**Exercise material**

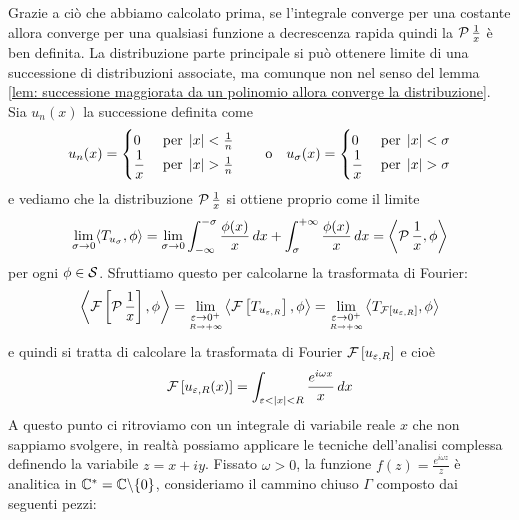 Grazie a ciò che abbiamo calcolato prima, se l'integrale converge per una costante allora converge per una qualsiasi funzione a decrescenza rapida 
quindi la $ \P \frac1x $ è ben definita. La distribuzione parte principale si può ottenere limite di una successione di distribuzioni associate, 
ma comunque non nel senso del lemma \ref{lem: successione maggiorata da un polinomio allora converge la distribuzione}. Sia $ u_n(x) $ la successione 
definita come 
\begin{align}
  u_n(x) = 
  \begin{cases}
    \DS 0 \; &\textnormal{per}\; \abs{x} < \frac1n
    \\
    \DS\frac1x \; &\textnormal{per}\; \abs{x} > \frac1n
  \end{cases}
  \qquad \textnormal{o} \quad u_{\sigma}(x) = 
  \begin{cases}
    \DS 0 \; &\textnormal{per}\; \abs{x} < \sigma
    \\
    \DS\frac1x \; &\textnormal{per}\; \abs{x} > \sigma
  \end{cases}
\end{align}
e vediamo che la distribuzione $ \P \frac1x $ si ottiene proprio come il limite 
\begin{align}
  \lim_{\sigma \to 0} \sc{T_{u_\sigma}, \phi} 
  = \lim_{\sigma\to0} \int_{-\infty}^{-\sigma} \frac{\phi(x)}{x} \, dx + \int_{\sigma}^{+\infty} \frac{\phi(x)}{x} \, dx = \sca{\P\frac1x, \phi}
\end{align}
per ogni $ \phi \in \S $. Sfruttiamo questo per calcolarne la trasformata di Fourier:
\begin{gather}
  \sca{\F\left[ \P\frac1x \right], \phi} 
  = \lim_{\un{\eps\to0^+}{R\to+\infty}} \sca{\F\left[ T_{u_{\eps,R}} \right], \phi} 
  = \lim_{\un{\eps\to0^+}{R\to+\infty}} \sca{T_{\F\left[ u_{\eps,R} \right]}, \phi} 
\end{gather}
e quindi si tratta di calcolare la trasformata di Fourier $ \F\left[ u_{\eps, R} \right] $ e cioè
\begin{align}
  \F\left[ u_{\eps, R}(x) \right] = \int_{\eps < \abs{x} < R}  \frac{e^{i\omega x}}x \,dx
\end{align}
A questo punto ci ritroviamo con un integrale di variabile reale $ x $ che non sappiamo svolgere,
in realtà possiamo applicare le tecniche dell'analisi complessa definendo la variabile $ z = x + i y $. 
Fissato $ \omega > 0 $, la funzione $ f(z)=\frac{e^{i\omega z}}{z} $ è analitica in $ \C^* = \C \bs\{0\} $, 
consideriamo il cammino chiuso $ \Gamma $ composto dai seguenti pezzi:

**What is required**
Drop the pictures and reproduce the rest of the data exactly.

**Response box**
 Grazie a ciò che abbiamo calcolato prima, se l'integrale converge per una costante allora converge per una qualsiasi funzione a decrescenza rapida 
quindi la $ \P \frac1x $ è ben definita. La distribuzione parte principale si può ottenere limite di una successione di distribuzioni associate, 
ma comunque non nel senso del lemma \ref{lem: successione maggiorata da un polinomio allora converge la distribuzione}. Sia $ u_n(x) $ la successione 
definita come 
\begin{align}
  u_n(x) = 
  \begin{cases}
    \DS 0 \; &\textnormal{per}\; \abs{x} < \frac1n
    \\
    \DS\frac1x \; &\textnormal{per}\; \abs{x} > \frac1n
  \end{cases}
  \qquad \textnormal{o} \quad u_{\sigma}(x) = 
  \begin{cases}
    \DS 0 \; &\textnormal{per}\; \abs{x} < \sigma
    \\
    \DS\frac1x \; &\textnormal{per}\; \abs{x} > \sigma
  \end{cases}
\end{align}
e vediamo che la distribuzione $ \P \frac1x $ si ottiene proprio come il limite 
\begin{align}
  \lim_{\sigma \to 0} \sc{T_{u_\sigma}, \phi} 
  = \lim_{\sigma\to0} \int_{-\infty}^{-\sigma} \frac{\phi(x)}{x} \, dx + \int_{\sigma}^{+\infty} \frac{\phi(x)}{x} \, dx = \sca{\P\frac1x, \phi}
\end{align}
per ogni $ \phi \in \S $. Sfruttiamo questo per calcolarne la trasformata di Fourier:
\begin{gather}
  \sca{\F\left[ \P\frac1x \right], \phi} 
  = \lim_{\un{\eps\to0^+}{R\to+\infty}} \sca{\F\left[ T_{u_{\eps,R}} \right], \phi} 
  = \lim_{\un{\eps\to0^+}{R\to+\infty}} \sca{T_{\F\left[ u_{\eps,R} \right]}, \phi} 
\end{gather}
e quindi si tratta di calcolare la trasformata di Fourier $ \F\left[ u_{\eps, R} \right] $ e cioè
\begin{align}
  \F\left[ u_{\eps, R}(x) \right] = \int_{\eps < \abs{x} < R}  \frac{e^{i\omega x}}x \,dx
\end{align}
A questo punto ci ritroviamo con un integrale di variabile reale $ x $ che non sappiamo svolgere,
in realtà possiamo applicare le tecniche dell'analisi complessa definendo la variabile $ z = x + i y $. 
Fissato $ \omega > 0 $, la funzione $ f(z)=\frac{e^{i\omega z}}{z} $ è analitica in $ \C^* = \C \bs\{0\} $, 
consideriamo il cammino chiuso $ \Gamma $ composto dai seguenti pezzi:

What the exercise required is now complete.